Radio listening habits of pupils of Nomadic Pastoralists and Migrant Fisherfolks in Nigeria
AbstractThe need to integrate Nigeria with other nations in the world that have achieved landmark results in Interactive Radio Instruction (IRI) innovation necessitated this study on radio listening habits of pupils of nomadic pastoralists and migrant fisherfolks in Nigeria. The study was carried out in four pastoralists’ states of Borno, Katsina, Taraba and Plateau and migrant fisherfolks States of Rivers and Bayelsa. Using a multi-stage sampling technique, 200 of pupils were selected across the study areas and data were collected with the aid of a structured questionnaire. Results showed that 83.5% of the respondents listen to radio and this they do more often in groups (62.5%) than alone (20.9%). Majority indicated their willingness to listen to programmes on learning English (92.3%), Numeracy (81.1%) and Natural Sciences (85.5%) with no clear-cut differences in such expressions between pastoralists and fisherfolks. Respondents indicated Fulfude/Hausa (41.3%) and English (10.4%) as the languages they will
comfortably listen to in any radio developmental programme. The languages are location specific as more respondents from fisherfolks states preferred radio programme in English whereas respondents from pastoralist states indicated preference for broadcast in Hausa/Fulfude.
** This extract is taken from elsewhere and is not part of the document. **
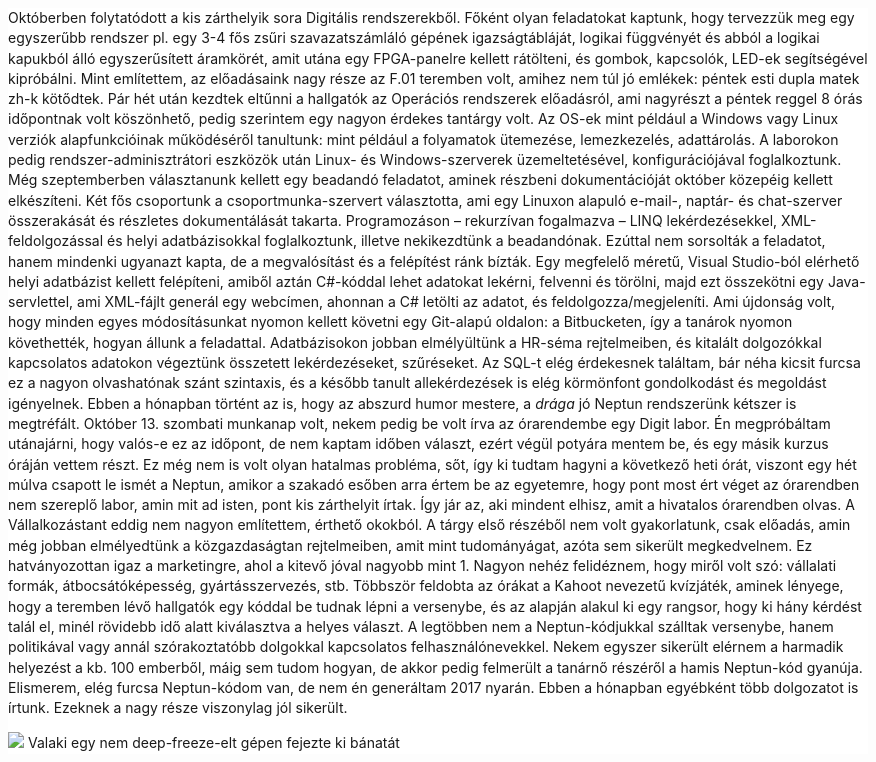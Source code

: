 Októberben folytatódott a kis zárthelyik sora Digitális rendszerekből. Főként olyan feladatokat kaptunk, hogy tervezzük meg egy egyszerűbb rendszer pl. egy 3-4 fős zsűri szavazatszámláló gépének igazságtábláját, logikai függvényét és abból a logikai kapukból álló egyszerűsített áramkörét, amit utána egy FPGA-panelre kellett rátölteni, és gombok, kapcsolók, LED-ek segítségével kipróbálni. Mint említettem, az előadásaink nagy része az F.01 teremben volt, amihez nem túl jó emlékek: péntek esti dupla matek zh-k kötődtek. Pár hét után kezdtek eltűnni a hallgatók az Operációs rendszerek előadásról, ami nagyrészt a péntek reggel 8 órás időpontnak volt köszönhető, pedig szerintem egy nagyon érdekes tantárgy volt. Az OS-ek mint például a Windows vagy Linux verziók alapfunkcióinak működéséről tanultunk: mint például a folyamatok ütemezése, lemezkezelés, adattárolás. A laborokon pedig rendszer-adminisztrátori eszközök után Linux- és Windows-szerverek üzemeltetésével, konfigurációjával foglalkoztunk. Még szeptemberben választanunk kellett egy beadandó feladatot, aminek részbeni dokumentációját október közepéig kellett elkészíteni. Két fős csoportunk a csoportmunka-szervert választotta, ami egy Linuxon alapuló e-mail-, naptár- és chat-szerver összerakását és részletes dokumentálását takarta. Programozáson – rekurzívan fogalmazva – LINQ lekérdezésekkel, XML-feldolgozással és helyi adatbázisokkal foglalkoztunk, illetve nekikezdtünk a beadandónak. Ezúttal nem sorsolták a feladatot, hanem mindenki ugyanazt kapta, de a megvalósítást és a felépítést ránk bízták. Egy megfelelő méretű, Visual Studio-ból elérhető helyi adatbázist kellett felépíteni, amiből aztán C#-kóddal lehet adatokat lekérni, felvenni és törölni, majd ezt összekötni egy Java-servlettel, ami XML-fájlt generál egy webcímen, ahonnan a C# letölti az adatot, és feldolgozza/megjeleníti. Ami újdonság volt, hogy minden egyes módosításunkat nyomon kellett követni egy Git-alapú oldalon: a Bitbucketen, így a tanárok nyomon követhették, hogyan állunk a feladattal. Adatbázisokon jobban elmélyültünk a HR-séma rejtelmeiben, és kitalált dolgozókkal kapcsolatos adatokon végeztünk összetett lekérdezéseket, szűréseket. Az SQL-t elég érdekesnek találtam, bár néha kicsit furcsa ez a nagyon olvashatónak szánt szintaxis, és a később tanult allekérdezések is elég körmönfont gondolkodást és megoldást igényelnek. Ebben a hónapban történt az is, hogy az abszurd humor mestere, a *drága* jó Neptun rendszerünk kétszer is megtréfált. Október 13. szombati munkanap volt, nekem pedig be volt írva az órarendembe egy Digit labor. Én megpróbáltam utánajárni, hogy valós-e ez az időpont, de nem kaptam időben választ, ezért végül potyára mentem be, és egy másik kurzus óráján vettem részt. Ez még nem is volt olyan hatalmas probléma, sőt, így ki tudtam hagyni a következő heti órát, viszont egy hét múlva csapott le ismét a Neptun, amikor a szakadó esőben arra értem be az egyetemre, hogy pont most ért véget az órarendben nem szereplő labor, amin mit ad isten, pont kis zárthelyit írtak. Így jár az, aki mindent elhisz, amit a hivatalos órarendben olvas. A Vállalkozástant eddig nem nagyon említettem, érthető okokból. A tárgy első részéből nem volt gyakorlatunk, csak előadás, amin még jobban elmélyedtünk a közgazdaságtan rejtelmeiben, amit mint tudományágat, azóta sem sikerült megkedvelnem. Ez hatványozottan igaz a marketingre, ahol a kitevő jóval nagyobb mint 1. Nagyon nehéz felidéznem, hogy miről volt szó: vállalati formák, átbocsátóképesség, gyártásszervezés, stb. Többször feldobta az órákat a Kahoot nevezetű kvízjáték, aminek lényege, hogy a teremben lévő hallgatók egy kóddal be tudnak lépni a versenybe, és az alapján alakul ki egy rangsor, hogy ki hány kérdést talál el, minél rövidebb idő alatt kiválasztva a helyes választ. A legtöbben nem a Neptun-kódjukkal szálltak versenybe, hanem politikával vagy annál szórakoztatóbb dolgokkal kapcsolatos felhasználónevekkel. Nekem egyszer sikerült elérnem a harmadik helyezést a kb. 100 emberből, máig sem tudom hogyan, de akkor pedig felmerült a tanárnő részéről a hamis Neptun-kód gyanúja. Elismerem, elég furcsa Neptun-kódom van, de nem én generáltam 2017 nyarán. Ebben a hónapban egyébként több dolgozatot is írtunk. Ezeknek a nagy része viszonylag jól sikerült.

[![](https://2.bp.blogspot.com/-zq_oRPohzO0/XF76LaW4_hI/AAAAAAACj_M/OUXK5VTZ3kssKsPjTGxog10sX-w7cb6LQCK4BGAYYCw/s320/IMG_20181002_122906.jpg)](http://2.bp.blogspot.com/-zq_oRPohzO0/XF76LaW4_hI/AAAAAAACj_M/OUXK5VTZ3kssKsPjTGxog10sX-w7cb6LQCK4BGAYYCw/s1600/IMG_20181002_122906.jpg)
Valaki egy nem deep-freeze-elt gépen fejezte ki bánatát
Also, there was an overwhelming (90.1%) support from both pastoralists and fisherfolks states for teachers using radio to support teaching by pupils. Herding/fishing (16.6%) and death/mourning (9.7%) were indicated as the cultural factors that could prevent nomads from participating in radio educational programme. The study concluded that there are prospects for the adoption of IRI strategy for pastoralists and Fisher folks in Nigeria.